Now back to mobile development (next to a million other things) at Kidiyo, I was underwhelmed with the lack of support from the iOS SDK to force different landscapes across an app. In this blog I share a neat solution that works (at least) from iOS 9.0 onward.

TL;DR: Get my Orientation extension and check how to use it.

Most SO answers suggest to override preferredInterfaceOrientationForPresentation, supportedInterfaceOrientations, and shouldAutorotate. These can be defined on UIViewControllers and on UINavigationControllers.

I’d expect to be able to get it working out of the box by simply overriding preferredInterfaceOrientationForPresentation and supportedInterfaceOrientations on my UIViewControllers and then having UINavigationController exposing those values from the visible view controller.
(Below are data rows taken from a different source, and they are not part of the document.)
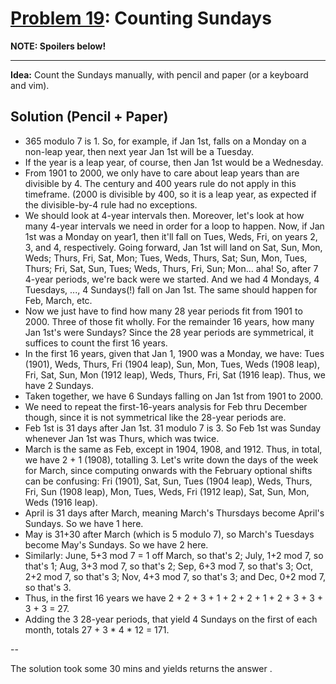 # [Problem 19](http://projecteuler.net/problem=19): Counting Sundays

**NOTE: Spoilers below!**

---

**Idea:**
Count the Sundays manually, with pencil and paper (or a keyboard and vim).

## Solution (Pencil + Paper)

- 365 modulo 7 is 1. So, for example, if Jan 1st, falls on a Monday on a non-leap year, then next year Jan 1st will be a Tuesday.
- If the year is a leap year, of course, then Jan 1st would be a Wednesday.
- From 1901 to 2000, we only have to care about leap years than are divisible by 4. The century and 400 years rule do not apply in this timeframe. (2000 is divisible by 400, so it is a leap year, as expected if the divisible-by-4 rule had no exceptions.
- We should look at 4-year intervals then. Moreover, let's look at how many 4-year intervals we need in order for a loop to happen. Now, if Jan 1st was a Monday on year1, then it'll fall on Tues, Weds, Fri, on years 2, 3, and 4, respectively. Going forward, Jan 1st will land on Sat, Sun, Mon, Weds; Thurs, Fri, Sat, Mon; Tues, Weds, Thurs, Sat; Sun, Mon, Tues, Thurs; Fri, Sat, Sun, Tues; Weds, Thurs, Fri, Sun; Mon... aha! So, after 7 4-year periods, we're back were we started. And we had 4 Mondays, 4 Tuesdays, ..., 4 Sundays(!) fall on Jan 1st. The same should happen for Feb, March, etc.
- Now we just have to find how many 28 year periods fit from 1901 to 2000. Three of those fit wholly. For the remainder 16 years, how many Jan 1st's were Sundays? Since the 28 year periods are symmetrical, it suffices to count the first 16 years.
- In the first 16 years, given that Jan 1, 1900 was a Monday, we have: Tues (1901), Weds, Thurs, Fri (1904 leap), Sun, Mon, Tues, Weds (1908 leap), Fri, Sat, Sun, Mon (1912 leap), Weds, Thurs, Fri, Sat (1916 leap). Thus, we have 2 Sundays.
- Taken together, we have 6 Sundays falling on Jan 1st from 1901 to 2000.
- We need to repeat the first-16-years analysis for Feb thru December though, since it is not symmetrical like the 28-year periods are.
- Feb 1st is 31 days after Jan 1st. 31 modulo 7 is 3. So Feb 1st was Sunday whenever Jan 1st was Thurs, which was twice.
- March is the same as Feb, except in 1904, 1908, and 1912. Thus, in total, we have 2 + 1 (1908), totalling 3. Let's write down the days of the week for March, since computing onwards with the February optional shifts can be confusing: Fri (1901), Sat, Sun, Tues (1904 leap), Weds, Thurs, Fri, Sun (1908 leap), Mon, Tues, Weds, Fri (1912 leap), Sat, Sun, Mon, Weds (1916 leap).
- April is 31 days after March, meaning March's Thursdays become April's Sundays. So we have 1 here.
- May is 31+30 after March (which is 5 modulo 7), so March's Tuesdays become May's Sundays. So we have 2 here.
- Similarly: June, 5+3 mod 7 = 1 off March, so that's 2; July, 1+2 mod 7, so that's 1; Aug, 3+3 mod 7, so that's 2; Sep, 6+3 mod 7, so that's 3; Oct, 2+2 mod 7, so that's 3; Nov, 4+3 mod 7, so that's 3; and Dec, 0+2 mod 7, so that's 3.
- Thus, in the first 16 years we have 2 + 2 + 3 + 1 + 2 + 2 + 1 + 2 + 3 + 3 + 3 + 3 = 27.
- Adding the 3 28-year periods, that yield 4 Sundays on the first of each month, totals 27 + 3 * 4 * 12 = 171.

--

The solution took some 30 mins and yields returns the answer <answer>.
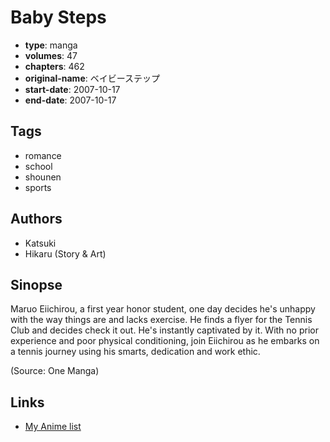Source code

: # Baby Steps

-   **type**: manga
-   **volumes**: 47
-   **chapters**: 462
-   **original-name**: ベイビーステップ
-   **start-date**: 2007-10-17
-   **end-date**: 2007-10-17

## Tags

-   romance
-   school
-   shounen
-   sports

## Authors

-   Katsuki
-   Hikaru (Story & Art)

## Sinopse

Maruo Eiichirou, a first year honor student, one day decides he's unhappy with the way things are and lacks exercise. He finds a flyer for the Tennis Club and decides check it out. He's instantly captivated by it. With no prior experience and poor physical conditioning, join Eiichirou as he embarks on a tennis journey using his smarts, dedication and work ethic.

(Source: One Manga)

## Links

-   [My Anime list](https://myanimelist.net/manga/8300/Baby_Steps)
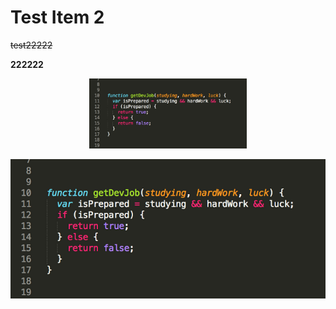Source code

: # Test Item 2

<s>test22222</s>

**222222**

<p align="center">
    <img src="../Assets/p2.Test_Item_2(1).png" width="50%" class="center">
</p>

![코딩 공부](../Assets/p2.Test_Item_2(1).png)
That setup was insufficient.

The problem

Let’s look at the following scenario.

  • A screen A supports all orientations but prefers portrait
  • A screen B only supports landscape
  • A user can go from A to B and back

Setting B’s supported orientations to landscape did not force that screen to be shown in landscape if I’d come from A in portrait mode. Instead, I was kept in portrait in B until I rotated to landscape. From then on I no longer could rotate back to portrait, as intended from the beginning.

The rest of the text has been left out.